Look below for the line containing "- とうとう iOS にも PWA からの push 通知が来たよ"; from there through the line containing "- **know-how 🎓**", both lines included, please set down each line exactly and nothing else.

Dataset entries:
+ + + + +
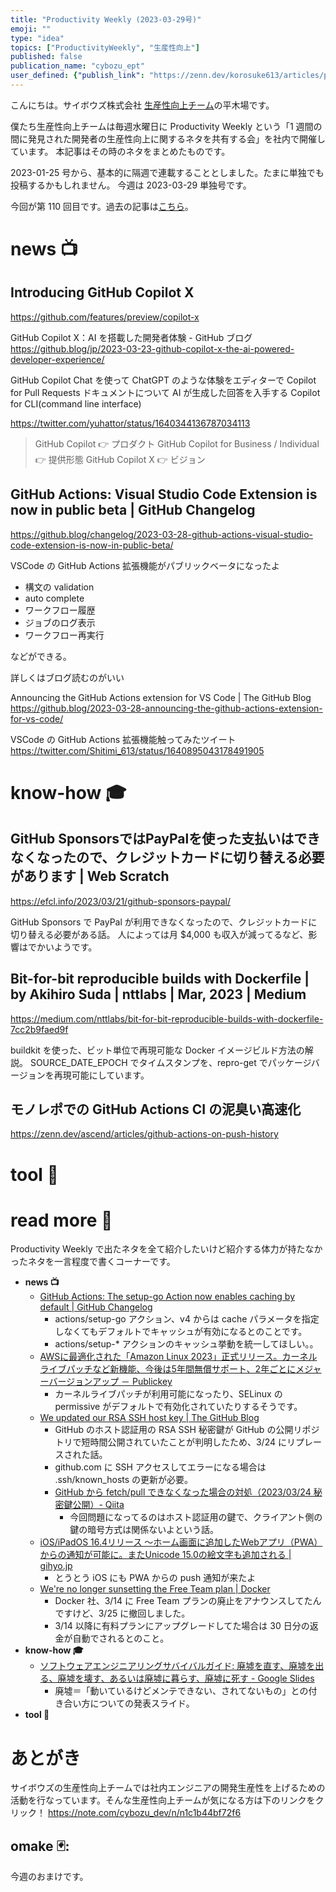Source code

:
 ```yaml
---
title: "Productivity Weekly (2023-03-29号)"
emoji: ""
type: "idea"
topics: ["ProductivityWeekly", "生産性向上"]
published: false
publication_name: "cybozu_ept"
user_defined: {"publish_link": "https://zenn.dev/korosuke613/articles/productivity-weekly-20230329"}
---
```


こんにちは。サイボウズ株式会社 [生産性向上チーム](https://note.com/cybozu_dev/n/n1c1b44bf72f6)の平木場です。

僕たち生産性向上チームは毎週水曜日に Productivity Weekly という「1 週間の間に発見された開発者の生産性向上に関するネタを共有する会」を社内で開催しています。
本記事はその時のネタをまとめたものです。


2023-01-25 号から、基本的に隔週で連載することとしました。たまに単独でも投稿するかもしれません。
今週は 2023-03-29 単独号です。

今回が第 110 回目です。過去の記事は[こちら](https://zenn.dev/topics/productivityweekly?order=latest)。

# news 📺

## Introducing GitHub Copilot X
https://github.com/features/preview/copilot-x

GitHub Copilot X：AI を搭載した開発者体験 - GitHub ブログ
https://github.blog/jp/2023-03-23-github-copilot-x-the-ai-powered-developer-experience/

GitHub Copilot Chat を使って ChatGPT のような体験をエディターで
Copilot for Pull Requests
ドキュメントについて AI が生成した回答を入手する
Copilot for CLI(command line interface)

https://twitter.com/yuhattor/status/1640344136787034113

> GitHub Copilot 👉 プロダクト
> GitHub Copilot for Business / Individual 👉 提供形態
> GitHub Copilot X 👉 ビジョン 

## GitHub Actions: Visual Studio Code Extension is now in public beta | GitHub Changelog
https://github.blog/changelog/2023-03-28-github-actions-visual-studio-code-extension-is-now-in-public-beta/

VSCode の GitHub Actions 拡張機能がパブリックベータになったよ

- 構文の validation
- auto complete
- ワークフロー履歴
- ジョブのログ表示
- ワークフロー再実行

などができる。

詳しくはブログ読むのがいい

Announcing the GitHub Actions extension for VS Code | The GitHub Blog
https://github.blog/2023-03-28-announcing-the-github-actions-extension-for-vs-code/

VSCode の GitHub Actions 拡張機能触ってみたツイート
https://twitter.com/Shitimi_613/status/1640895043178491905

# know-how 🎓

## GitHub SponsorsではPayPalを使った支払いはできなくなったので、クレジットカードに切り替える必要があります | Web Scratch
https://efcl.info/2023/03/21/github-sponsors-paypal/

GitHub Sponsors で PayPal が利用できなくなったので、クレジットカードに切り替える必要がある話。
人によっては月 $4,000 も収入が減ってるなど、影響はでかいようです。

## Bit-for-bit reproducible builds with Dockerfile | by Akihiro Suda | nttlabs | Mar, 2023 | Medium
https://medium.com/nttlabs/bit-for-bit-reproducible-builds-with-dockerfile-7cc2b9faed9f

buildkit を使った、ビット単位で再現可能な Docker イメージビルド方法の解説。
SOURCE_DATE_EPOCH でタイムスタンプを、repro-get でパッケージバージョンを再現可能にしています。

## モノレポでの GitHub Actions CI の泥臭い高速化
https://zenn.dev/ascend/articles/github-actions-on-push-history

# tool 🔨

# read more 🍘
Productivity Weekly で出たネタを全て紹介したいけど紹介する体力が持たなかったネタを一言程度で書くコーナーです。

- **news 📺**
  - [GitHub Actions: The setup-go Action now enables caching by default | GitHub Changelog](https://github.blog/changelog/2023-03-24-github-actions-the-setup-go-action-now-enables-caching-by-default/)
    - actions/setup-go アクション、v4 からは cache パラメータを指定しなくてもデフォルトでキャッシュが有効になるとのことです。
    - actions/setup-* アクションのキャッシュ挙動を統一してほしい。。
  - [AWSに最適化された「Amazon Linux 2023」正式リリース。カーネルライブパッチなど新機能、今後は5年間無償サポート、2年ごとにメジャーバージョンアップ － Publickey](https://www.publickey1.jp/blog/23/awsamazon_linux_202352.html)
    - カーネルライブパッチが利用可能になったり、SELinux の permissive がデフォルトで有効化されていたりするそうです。
  - [We updated our RSA SSH host key | The GitHub Blog](https://github.blog/2023-03-23-we-updated-our-rsa-ssh-host-key/)
    - GitHub のホスト認証用の RSA SSH 秘密鍵が GitHub の公開リポジトリで短時間公開されていたことが判明したため、3/24 にリプレースされた話。
    - github.com に SSH アクセスしてエラーになる場合は .ssh/known_hosts の更新が必要。
    - [GitHub から fetch/pull できなくなった場合の対処（2023/03/24 秘密鍵公開）- Qiita](https://qiita.com/ktateish/items/c986891e429469c7105c)
      - 今回問題になってるのはホスト認証用の鍵で、クライアント側の鍵の暗号方式は関係ないよという話。
  - [iOS/iPadOS 16.4リリース 〜ホーム画面に追加したWebアプリ（PWA）からの通知が可能に。またUnicode 15.0の絵文字も追加される | gihyo.jp](https://gihyo.jp/article/2023/03/ios16.4-release)
    - とうとう iOS にも PWA からの push 通知が来たよ
  - [We're no longer sunsetting the Free Team plan | Docker](https://www.docker.com/blog/no-longer-sunsetting-the-free-team-plan/)
    - Docker 社、3/14 に Free Team プランの廃止をアナウンスしてたんですけど、3/25 に撤回しました。
    - 3/14 以降に有料プランにアップグレードしてた場合は 30 日分の返金が自動でされるとのこと。
- **know-how 🎓**
  - [ソフトウェアエンジニアリングサバイバルガイド: 廃墟を直す、廃墟を出る、廃墟を壊す、あるいは廃墟に暮らす、廃墟に死す - Google Slides](https://docs.google.com/presentation/d/1hDY2pb-nYVSLr0HrtQ4EVyrDU4QGgwp4-VRG-Rf26DA/edit)
    - 廃墟＝「動いているけどメンテできない、されてないもの」との付き合い方についての発表スライド。
- **tool 🔨**

# あとがき


サイボウズの生産性向上チームでは社内エンジニアの開発生産性を上げるための活動を行なっています。そんな生産性向上チームが気になる方は下のリンクをクリック！
https://note.com/cybozu_dev/n/n1c1b44bf72f6

<!-- :::message すみません、今週もおまけはお休みです...:::-->

## omake 🃏: 
今週のおまけです。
+ + + + +
- _YOUR RESPONSE_
    - とうとう iOS にも PWA からの push 通知が来たよ
  - [We're no longer sunsetting the Free Team plan | Docker](https://www.docker.com/blog/no-longer-sunsetting-the-free-team-plan/)
    - Docker 社、3/14 に Free Team プランの廃止をアナウンスしてたんですけど、3/25 に撤回しました。
    - 3/14 以降に有料プランにアップグレードしてた場合は 30 日分の返金が自動でされるとのこと。
- **know-how 🎓**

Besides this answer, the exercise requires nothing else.